>>>
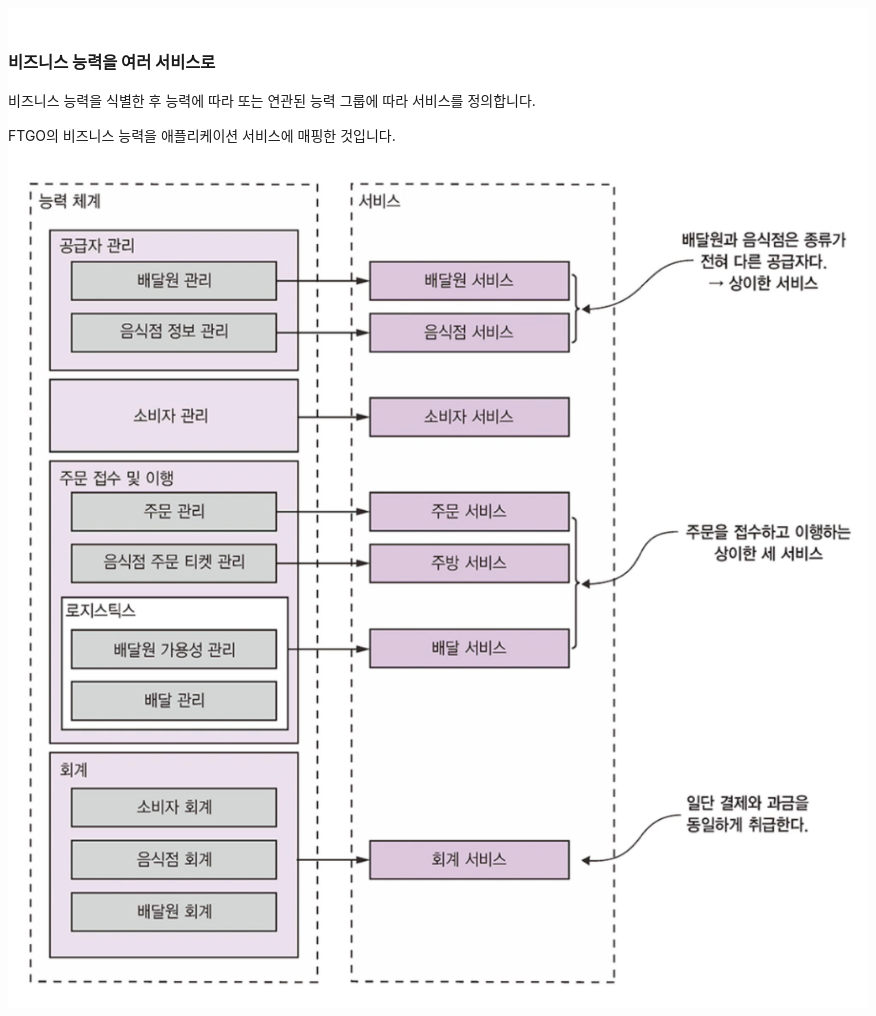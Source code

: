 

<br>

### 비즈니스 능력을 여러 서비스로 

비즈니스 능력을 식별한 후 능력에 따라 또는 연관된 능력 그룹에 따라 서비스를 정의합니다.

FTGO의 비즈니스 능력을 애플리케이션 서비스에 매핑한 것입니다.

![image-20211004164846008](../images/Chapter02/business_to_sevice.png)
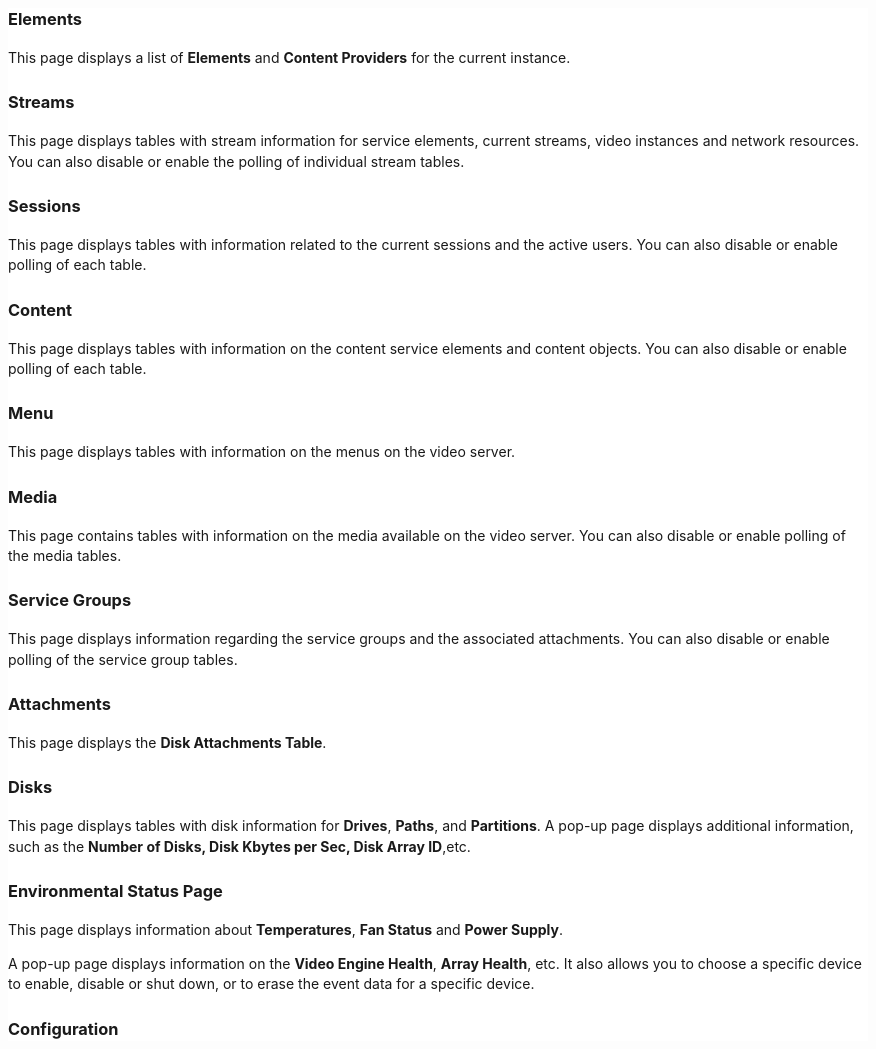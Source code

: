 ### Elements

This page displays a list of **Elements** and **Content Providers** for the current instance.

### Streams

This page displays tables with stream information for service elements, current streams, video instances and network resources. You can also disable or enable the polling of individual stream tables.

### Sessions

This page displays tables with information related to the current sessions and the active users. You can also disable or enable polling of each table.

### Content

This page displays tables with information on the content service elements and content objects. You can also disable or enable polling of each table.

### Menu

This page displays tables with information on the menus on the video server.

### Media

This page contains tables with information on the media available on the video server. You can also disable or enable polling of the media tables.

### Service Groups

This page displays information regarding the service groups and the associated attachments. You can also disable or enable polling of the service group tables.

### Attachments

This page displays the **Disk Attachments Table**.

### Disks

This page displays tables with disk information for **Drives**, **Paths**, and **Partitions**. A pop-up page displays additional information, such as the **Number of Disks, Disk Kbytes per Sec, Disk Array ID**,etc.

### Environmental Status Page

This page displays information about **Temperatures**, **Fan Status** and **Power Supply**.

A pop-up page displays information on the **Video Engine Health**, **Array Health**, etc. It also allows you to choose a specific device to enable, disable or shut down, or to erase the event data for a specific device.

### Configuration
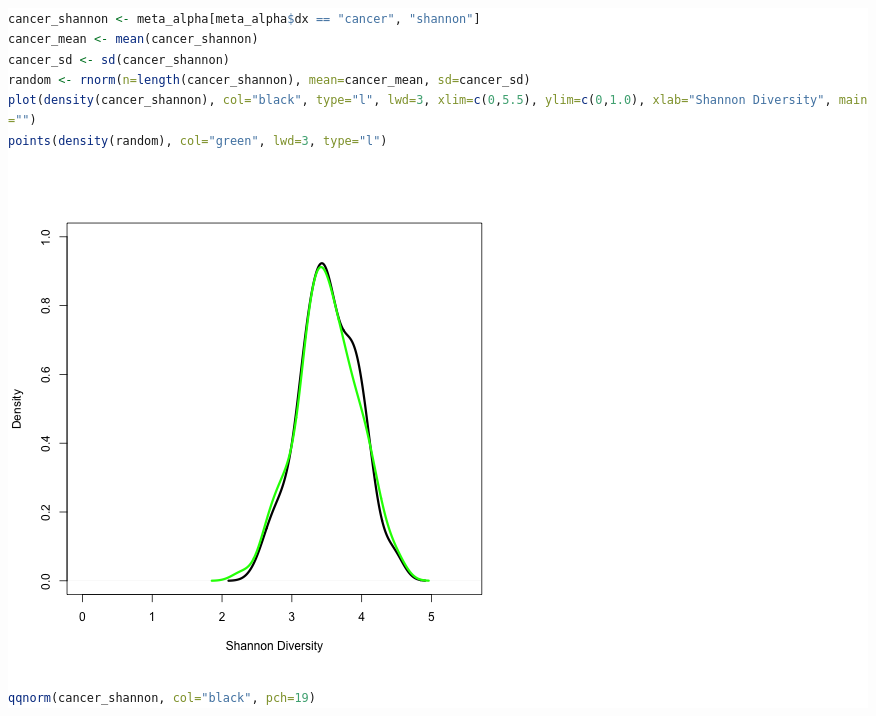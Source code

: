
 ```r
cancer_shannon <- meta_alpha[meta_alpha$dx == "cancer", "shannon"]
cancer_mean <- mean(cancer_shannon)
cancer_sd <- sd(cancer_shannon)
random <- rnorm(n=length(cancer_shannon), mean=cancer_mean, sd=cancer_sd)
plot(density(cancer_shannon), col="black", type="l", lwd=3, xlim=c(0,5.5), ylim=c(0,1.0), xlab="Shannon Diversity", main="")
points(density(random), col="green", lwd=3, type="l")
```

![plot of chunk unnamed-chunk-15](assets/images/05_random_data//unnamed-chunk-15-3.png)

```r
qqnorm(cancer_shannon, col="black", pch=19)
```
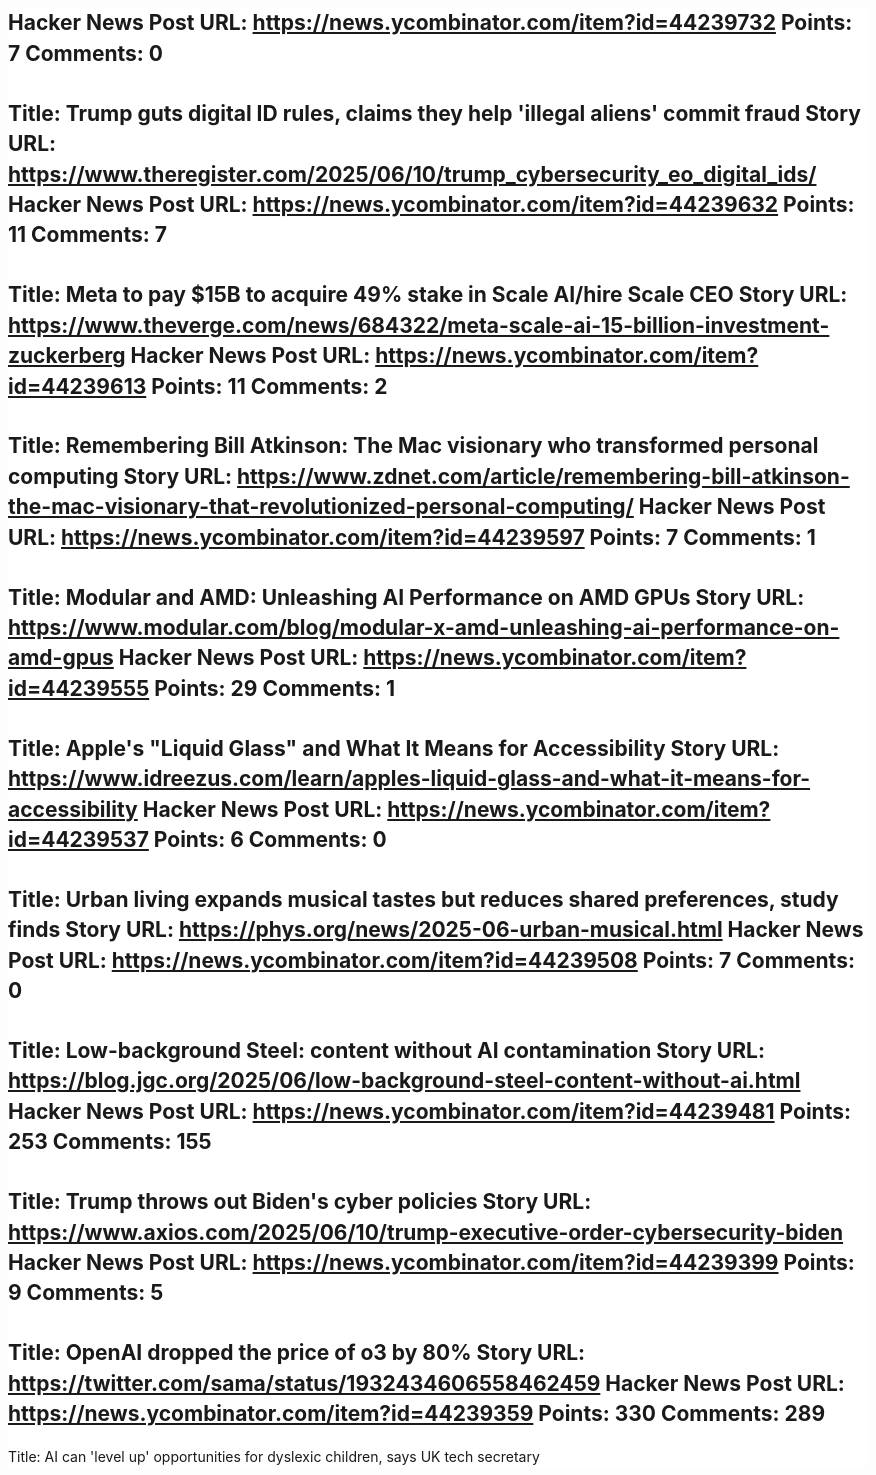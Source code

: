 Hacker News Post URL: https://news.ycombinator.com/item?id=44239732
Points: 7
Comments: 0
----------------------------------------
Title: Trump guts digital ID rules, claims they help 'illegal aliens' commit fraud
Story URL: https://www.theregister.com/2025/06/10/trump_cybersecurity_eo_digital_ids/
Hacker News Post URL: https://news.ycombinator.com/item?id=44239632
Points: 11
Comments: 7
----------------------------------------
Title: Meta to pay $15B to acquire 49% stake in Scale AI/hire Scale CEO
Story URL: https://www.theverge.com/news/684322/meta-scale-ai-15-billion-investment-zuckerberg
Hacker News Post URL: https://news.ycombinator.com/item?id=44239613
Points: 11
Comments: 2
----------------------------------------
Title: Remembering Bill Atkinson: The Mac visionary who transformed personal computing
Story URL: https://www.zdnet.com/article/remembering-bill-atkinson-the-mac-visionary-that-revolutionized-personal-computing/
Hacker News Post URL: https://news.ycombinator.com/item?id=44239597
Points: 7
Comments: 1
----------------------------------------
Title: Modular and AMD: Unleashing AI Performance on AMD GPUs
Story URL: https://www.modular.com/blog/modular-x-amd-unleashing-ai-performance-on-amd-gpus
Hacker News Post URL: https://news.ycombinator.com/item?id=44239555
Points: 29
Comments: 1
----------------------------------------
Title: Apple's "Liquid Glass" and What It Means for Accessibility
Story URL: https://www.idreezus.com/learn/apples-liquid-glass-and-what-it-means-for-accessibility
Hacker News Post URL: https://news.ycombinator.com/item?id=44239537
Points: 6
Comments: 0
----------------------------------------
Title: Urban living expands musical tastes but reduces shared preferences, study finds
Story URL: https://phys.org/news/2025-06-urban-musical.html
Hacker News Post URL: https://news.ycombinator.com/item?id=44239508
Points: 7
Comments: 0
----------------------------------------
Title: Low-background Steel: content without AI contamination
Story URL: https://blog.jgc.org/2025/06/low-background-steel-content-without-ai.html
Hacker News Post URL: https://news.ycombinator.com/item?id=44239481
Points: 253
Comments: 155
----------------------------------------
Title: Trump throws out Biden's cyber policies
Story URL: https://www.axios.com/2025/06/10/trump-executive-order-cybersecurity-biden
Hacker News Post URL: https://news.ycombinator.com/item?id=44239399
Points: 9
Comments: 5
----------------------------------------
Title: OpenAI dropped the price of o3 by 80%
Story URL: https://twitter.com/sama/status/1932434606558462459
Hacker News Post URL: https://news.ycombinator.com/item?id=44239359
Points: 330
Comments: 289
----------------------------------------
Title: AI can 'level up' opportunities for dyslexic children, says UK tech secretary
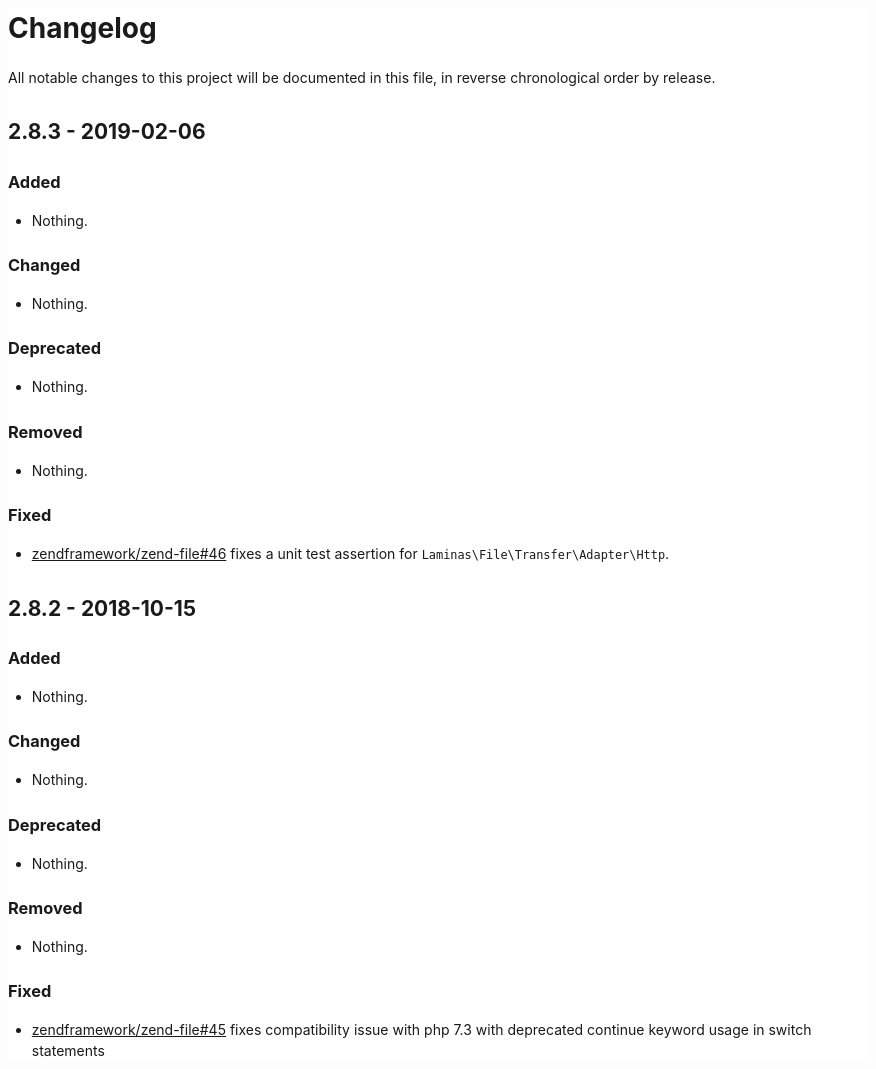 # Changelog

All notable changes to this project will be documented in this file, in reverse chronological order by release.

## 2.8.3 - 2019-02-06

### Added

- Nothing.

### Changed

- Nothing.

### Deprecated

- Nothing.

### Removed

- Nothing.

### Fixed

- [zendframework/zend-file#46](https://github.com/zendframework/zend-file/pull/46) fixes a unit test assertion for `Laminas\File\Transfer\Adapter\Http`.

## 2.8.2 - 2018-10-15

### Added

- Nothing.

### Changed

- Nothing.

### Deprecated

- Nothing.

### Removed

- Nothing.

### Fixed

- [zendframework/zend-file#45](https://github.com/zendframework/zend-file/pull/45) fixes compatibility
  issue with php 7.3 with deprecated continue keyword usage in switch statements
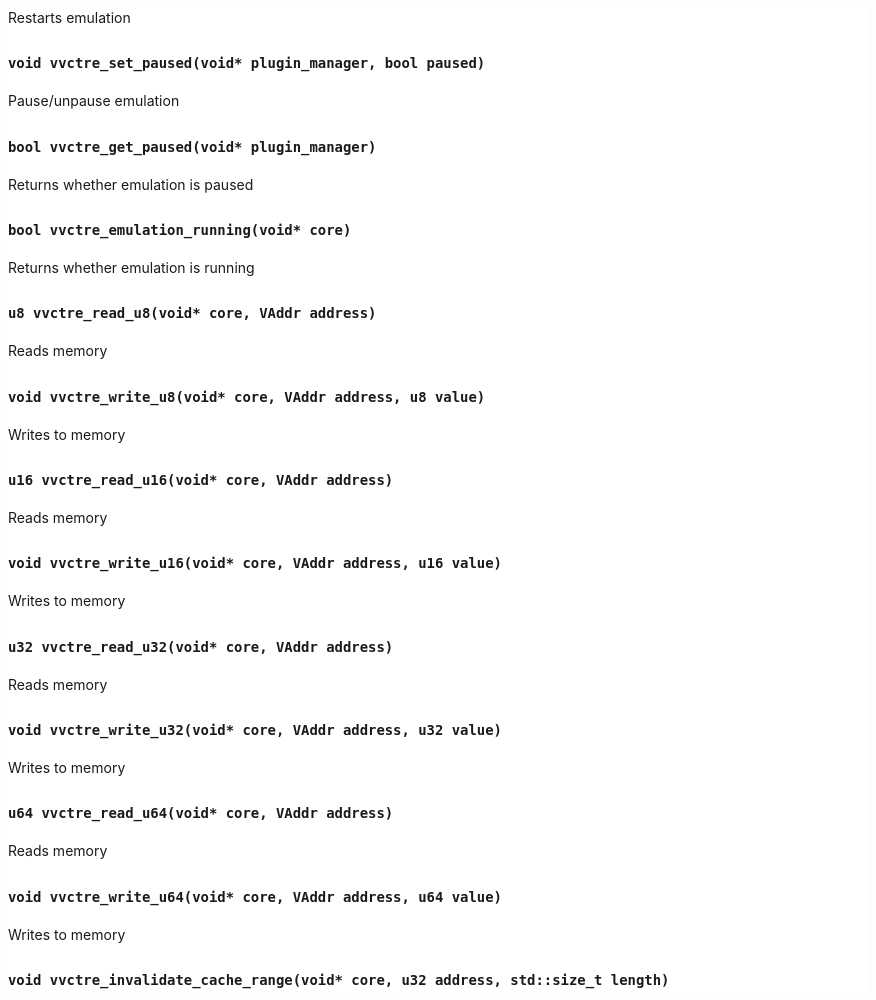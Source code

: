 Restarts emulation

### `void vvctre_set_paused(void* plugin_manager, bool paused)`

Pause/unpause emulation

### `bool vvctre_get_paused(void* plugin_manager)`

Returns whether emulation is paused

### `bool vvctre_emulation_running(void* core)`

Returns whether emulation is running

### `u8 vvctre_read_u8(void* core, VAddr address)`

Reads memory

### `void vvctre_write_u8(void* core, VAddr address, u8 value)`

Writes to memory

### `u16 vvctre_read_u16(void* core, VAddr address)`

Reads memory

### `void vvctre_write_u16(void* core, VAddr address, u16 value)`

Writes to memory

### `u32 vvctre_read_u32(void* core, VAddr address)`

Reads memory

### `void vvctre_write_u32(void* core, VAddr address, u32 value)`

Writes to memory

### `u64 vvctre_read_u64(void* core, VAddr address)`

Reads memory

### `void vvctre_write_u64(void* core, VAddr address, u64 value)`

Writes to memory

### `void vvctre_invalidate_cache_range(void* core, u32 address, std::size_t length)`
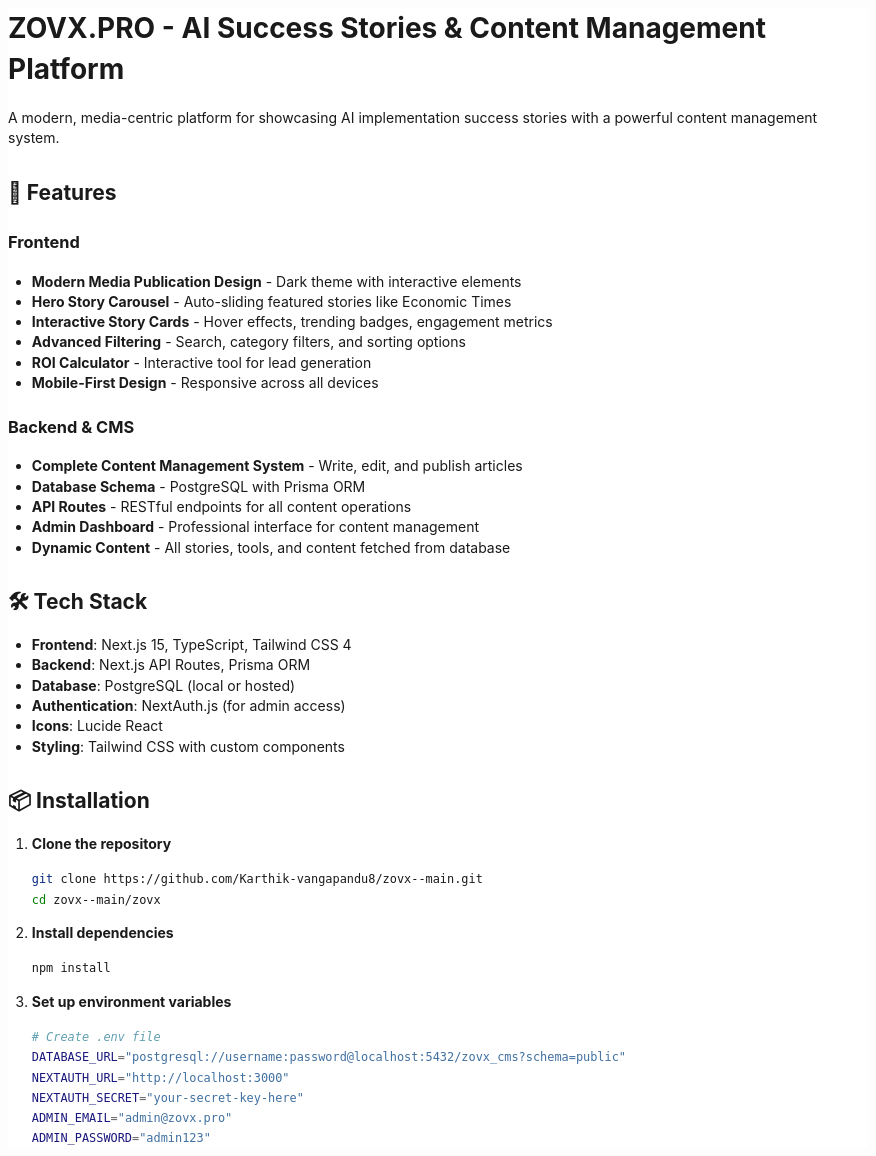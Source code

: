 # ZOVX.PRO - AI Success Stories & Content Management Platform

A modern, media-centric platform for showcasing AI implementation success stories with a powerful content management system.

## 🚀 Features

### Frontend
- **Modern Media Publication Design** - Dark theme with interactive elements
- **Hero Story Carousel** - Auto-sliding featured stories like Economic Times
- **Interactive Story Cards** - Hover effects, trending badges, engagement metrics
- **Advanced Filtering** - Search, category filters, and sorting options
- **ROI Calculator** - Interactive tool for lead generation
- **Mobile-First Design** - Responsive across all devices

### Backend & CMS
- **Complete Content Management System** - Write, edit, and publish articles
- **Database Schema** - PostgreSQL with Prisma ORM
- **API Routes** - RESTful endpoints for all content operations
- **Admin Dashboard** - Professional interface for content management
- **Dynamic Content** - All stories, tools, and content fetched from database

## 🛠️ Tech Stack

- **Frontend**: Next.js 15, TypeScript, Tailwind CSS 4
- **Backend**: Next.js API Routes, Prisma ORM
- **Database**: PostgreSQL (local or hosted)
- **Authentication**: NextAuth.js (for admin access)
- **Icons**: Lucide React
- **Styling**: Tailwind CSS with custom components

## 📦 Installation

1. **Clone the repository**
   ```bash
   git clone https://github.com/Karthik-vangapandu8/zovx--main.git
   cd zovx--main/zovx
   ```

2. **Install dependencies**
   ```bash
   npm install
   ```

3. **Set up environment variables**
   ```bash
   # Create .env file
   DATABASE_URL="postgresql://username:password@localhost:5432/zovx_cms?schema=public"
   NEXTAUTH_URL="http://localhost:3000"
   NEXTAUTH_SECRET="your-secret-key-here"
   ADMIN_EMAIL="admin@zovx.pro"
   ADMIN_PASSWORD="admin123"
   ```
<<<
For the data above, state only how many lines include the word "computing".

2